Jefferess (2008) questions the “structuring of feeling” that simultaneously creates and appeals to a global citizen as one called upon to express their benevolence by helping others as if all involved lived “outside history.” The global citizen is not implicated in the material and historical processes that create inequality, s/he merely seeks to help.

 

Following Jefferess, I explore how this “structure of feelings” as relates to global citizenship – or any other delineation of group membership – constitutes a curricular challenge as much as a challenge that can be met by any particular subject or discipline. Curriculum is often envisioned as a thing – a set of knowledges, dispositions, skills, or ways of knowing – to be conveyed and acquired and in which we remain un-implicated. In contrast, using a paradigmatic interpretation of curriculum, we might address these shortcomings by interpreting and arranging curriculum as an encounter with the ways in which we know and what we know do not belong to us alone.
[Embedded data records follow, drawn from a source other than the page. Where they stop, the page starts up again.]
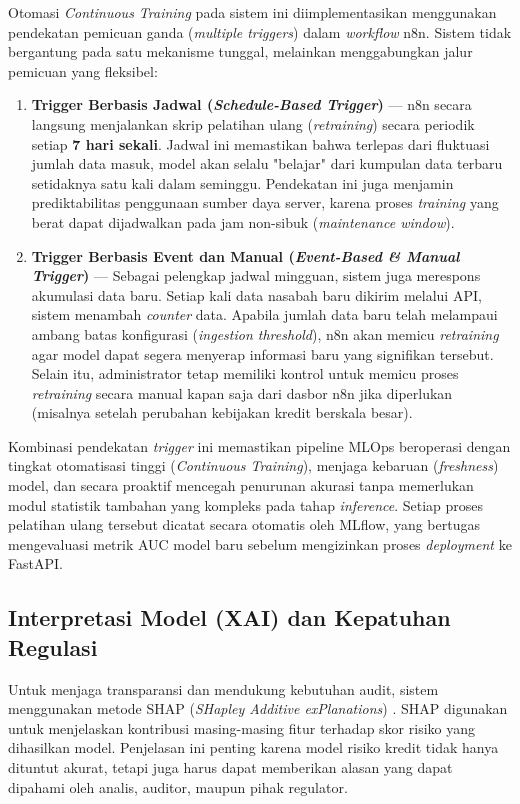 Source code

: Otomasi \textit{Continuous Training} pada sistem ini diimplementasikan menggunakan pendekatan pemicuan ganda (\textit{multiple triggers}) dalam \textit{workflow} n8n. Sistem tidak bergantung pada satu mekanisme tunggal, melainkan menggabungkan jalur pemicuan yang fleksibel:

\begin{enumerate}
    \item \textbf{Trigger Berbasis Jadwal (\textit{Schedule-Based Trigger})} --- n8n secara langsung menjalankan skrip pelatihan ulang (\textit{retraining}) secara periodik setiap \textbf{7 hari sekali}. Jadwal ini memastikan bahwa terlepas dari fluktuasi jumlah data masuk, model akan selalu "belajar" dari kumpulan data terbaru setidaknya satu kali dalam seminggu. Pendekatan ini juga menjamin prediktabilitas penggunaan sumber daya server, karena proses \textit{training} yang berat dapat dijadwalkan pada jam non-sibuk (\textit{maintenance window}).

    \item \textbf{Trigger Berbasis Event dan Manual (\textit{Event-Based \& Manual Trigger})} --- Sebagai pelengkap jadwal mingguan, sistem juga merespons akumulasi data baru. Setiap kali data nasabah baru dikirim melalui API, sistem menambah \textit{counter} data. Apabila jumlah data baru telah melampaui ambang batas konfigurasi (\textit{ingestion threshold}), n8n akan memicu \textit{retraining} agar model dapat segera menyerap informasi baru yang signifikan tersebut. Selain itu, administrator tetap memiliki kontrol untuk memicu proses \textit{retraining} secara manual kapan saja dari dasbor n8n jika diperlukan (misalnya setelah perubahan kebijakan kredit berskala besar).
\end{enumerate}

Kombinasi pendekatan \textit{trigger} ini memastikan pipeline MLOps beroperasi dengan tingkat otomatisasi tinggi (\textit{Continuous Training}), menjaga kebaruan (\textit{freshness}) model, dan secara proaktif mencegah penurunan akurasi tanpa memerlukan modul statistik tambahan yang kompleks pada tahap \textit{inference}. Setiap proses pelatihan ulang tersebut dicatat secara otomatis oleh MLflow, yang bertugas mengevaluasi metrik AUC model baru sebelum mengizinkan proses \textit{deployment} ke FastAPI.

\subsection{Interpretasi Model (XAI) dan Kepatuhan Regulasi}
Untuk menjaga transparansi dan mendukung kebutuhan audit, sistem menggunakan metode SHAP (\textit{SHapley Additive exPlanations}) \cite{ye2025unlocking, rafi2024explainable}. SHAP digunakan untuk menjelaskan kontribusi masing-masing fitur terhadap skor risiko yang dihasilkan model. Penjelasan ini penting karena model risiko kredit tidak hanya dituntut akurat, tetapi juga harus dapat memberikan alasan yang dapat dipahami oleh analis, auditor, maupun pihak regulator.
In this sense, the challenges students, society, and teachers face are curricular challenges as much as specific disciplinary concerns.

 

Throughline questions constitute one means to enact curriculum as encounter as reflected in a “curriculum wisdom” paradigmatic interpretation. The goal here is to assist students to become steeped in ethical contemplation and to participate more knowingly in questions of social life with an interpretation of the ways we all are implicated in the material conditions that shape what and how we claim to know.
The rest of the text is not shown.